Helas le bon temps que j’avoie 3v · Tinctoris, Johannes
Florence 27 ff. 47v-48 “Helas” 3v Tinctoris
Florence 229 ff. 214v-215 “Hellas” 3v
Kraków 40098 ff. L8v/M4v/M9 “K” 3v
Petrucci 1501 ff. 57v-58 “Helas” 3v Tinctoris
Segovia f. 184 “Elaes abraham” 3v Loysette Compere
*Sevilla 5-I-43 ff. 44v-45 “Helas le bon temps que j’avoie” 3v PDF
Zwickau 78/3 no. 21 [Without text] 3v
Editions: Hewitt 1942, p. 331, and Tinctoris 1976, p. 130 (Petrucci 1501); Brown 1983, no. 198 (Florence 229).

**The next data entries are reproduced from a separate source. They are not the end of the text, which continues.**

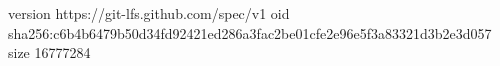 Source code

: version https://git-lfs.github.com/spec/v1
oid sha256:c6b4b6479b50d34fd92421ed286a3fac2be01cfe2e96e5f3a83321d3b2e3d057
size 16777284
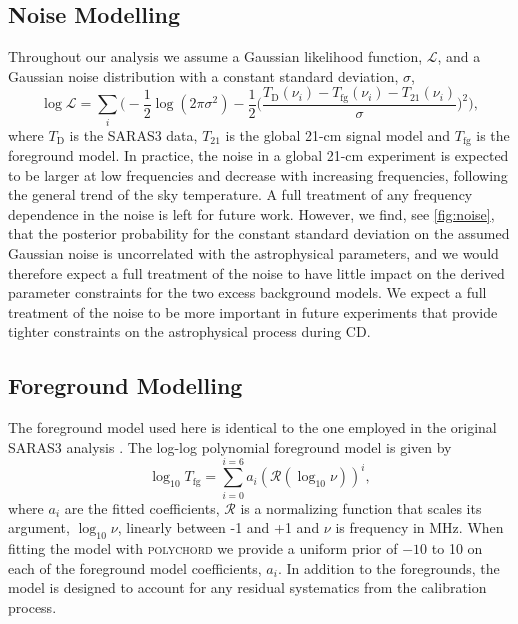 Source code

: \subsection{Noise Modelling}

Throughout our analysis we assume a Gaussian likelihood function, $\mathcal{L}$, and a Gaussian noise distribution with a constant standard deviation, $\sigma$,
\begin{equation}
    \log\mathcal{L} = \sum_i \bigg(-\frac{1}{2}\log(2\pi\sigma^2) -\frac{1}{2}\bigg(\frac{T_\mathrm{D}(\nu_i) - T_\mathrm{fg}(\nu_i) - T_\mathrm{21}(\nu_i)}{\sigma}\bigg)^2\bigg),
\end{equation}
where $T_\mathrm{D}$ is the SARAS3 data, $T_{21}$ is the global 21-cm signal model and $T_\mathrm{fg}$ is the foreground model. In practice, the noise in a global 21-cm experiment is expected to be larger at low frequencies and decrease with increasing frequencies, following the general trend of the sky temperature. A full treatment of any frequency dependence in the noise is left for future work. However, we find, see \cref{fig:noise}, that the posterior probability for the constant standard deviation on the assumed Gaussian noise is uncorrelated with the astrophysical parameters, and we would therefore expect a full treatment of the noise to have little impact on the derived parameter constraints for the two excess background models. We expect a full treatment of the noise to be more important in future experiments that provide tighter constraints on the astrophysical process during CD.


\subsection{Foreground Modelling}
The foreground model used here is identical to the one employed in the original SARAS3 analysis \cite{SARAS3}.  The log-log polynomial foreground model is given by
\begin{equation}
    \log_{10}T_\mathrm{fg} = \sum_{i=0}^{i=6}a_i\left(\mathcal{R}(\log_{10}\nu)\right)^i,
\end{equation}
where $a_i$ are the fitted coefficients, $\mathcal{R}$ is a normalizing function that scales its argument, $\log_{10}\nu$, linearly between -1 and +1 and $\nu$ is frequency in MHz. When fitting the model with \textsc{polychord} we provide a uniform prior of $-10$ to 10 on each of the foreground model coefficients, $a_i$. In addition to the foregrounds, the model is designed to account for any residual systematics from the calibration process.


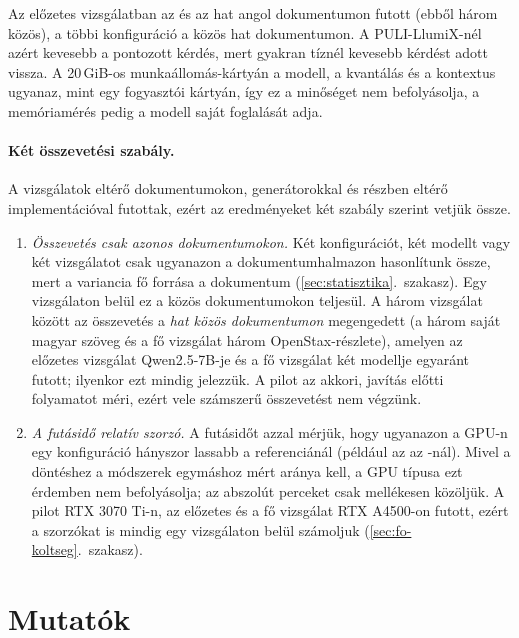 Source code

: Az előzetes vizsgálatban az  és az  hat angol dokumentumon futott (ebből három közös), a
többi konfiguráció a közös hat dokumentumon. A PULI-LlumiX-nél azért kevesebb a pontozott kérdés, mert
gyakran tíznél kevesebb kérdést adott vissza. A 20\,GiB-os munkaállomás-kártyán a modell, a kvantálás és a
kontextus ugyanaz, mint egy fogyasztói kártyán, így ez a minőséget nem befolyásolja, a memóriamérés pedig a
modell saját foglalását adja.

\paragraph{Két összevetési szabály.} A vizsgálatok eltérő dokumentumokon, generátorokkal és részben eltérő
implementációval futottak, ezért az eredményeket két szabály szerint vetjük össze.
\begin{enumerate}[label=(\arabic*)]
\item \emph{Összevetés csak azonos dokumentumokon.} Két konfigurációt, két modellt vagy két vizsgálatot
csak ugyanazon a dokumentumhalmazon hasonlítunk össze, mert a variancia fő forrása a dokumentum
(\ref{sec:statisztika}.~szakasz). Egy vizsgálaton belül ez a közös dokumentumokon teljesül. A három
vizsgálat között az összevetés a \emph{hat közös dokumentumon} megengedett (a három saját magyar szöveg és
a fő vizsgálat három OpenStax-részlete), amelyen az előzetes vizsgálat Qwen2.5-7B-je és a fő vizsgálat két
modellje egyaránt futott; ilyenkor ezt mindig jelezzük. A pilot az akkori, javítás előtti folyamatot méri,
ezért vele számszerű összevetést nem végzünk.
\item \emph{A futásidő relatív szorzó.} A futásidőt azzal mérjük, hogy ugyanazon a GPU-n egy konfiguráció
hányszor lassabb a referenciánál (például az  az -nál). Mivel a döntéshez a módszerek
egymáshoz mért aránya kell, a GPU típusa ezt érdemben nem befolyásolja; az abszolút perceket csak
mellékesen közöljük. A pilot RTX 3070 Ti-n, az előzetes és a fő vizsgálat RTX A4500-on futott, ezért a
szorzókat is mindig egy vizsgálaton belül számoljuk (\ref{sec:fo-koltseg}.~szakasz).
\end{enumerate}

\section{Mutatók}
\label{sec:mutatok}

Text: Probably a rondeau quatrain; most sources have incipits only; an incomplete refrain is found in Sevilla 5-I-43, the first line of which is found also as a refrain line in the poem by Martial de Paris, “Chacun vivoit joyeusement” (ed. Auquis 1824, p. 280).
After Sevilla 5-I-43:
Helas, le bon temps que j’avoie!
Alas, the good times I had!
Evaluation of the sources:
The only source with more text than an incipit is Sevilla 5-I-43, which was copied in Italy by a northern scribe around 1480. The sources exhibit few musical differences, cf. Brown 1983, Vol. 2, p. 462, and Tinctoris 1976, p. XIII. Only regarding the key signatures there is a bit of insecurity. Florence 27 and Petrucci 1501 have no signatures; Florence 229, Glogauer Liederbuch (Kraków 40098), and Segovia each have one flat in the tenor, while the scribe of Sevilla 5-I-43 was confused. He put in a flat at the start of the 2nd staff in the tenor part (bb. 15-30) and flats in the 3rd and 4th staves of the superius (bb. 29 to the end). This obviously was an error, and the key signatures in the upper voice were probably meant for the two last staves in the tenor, which would put this source in line with the majority of sources.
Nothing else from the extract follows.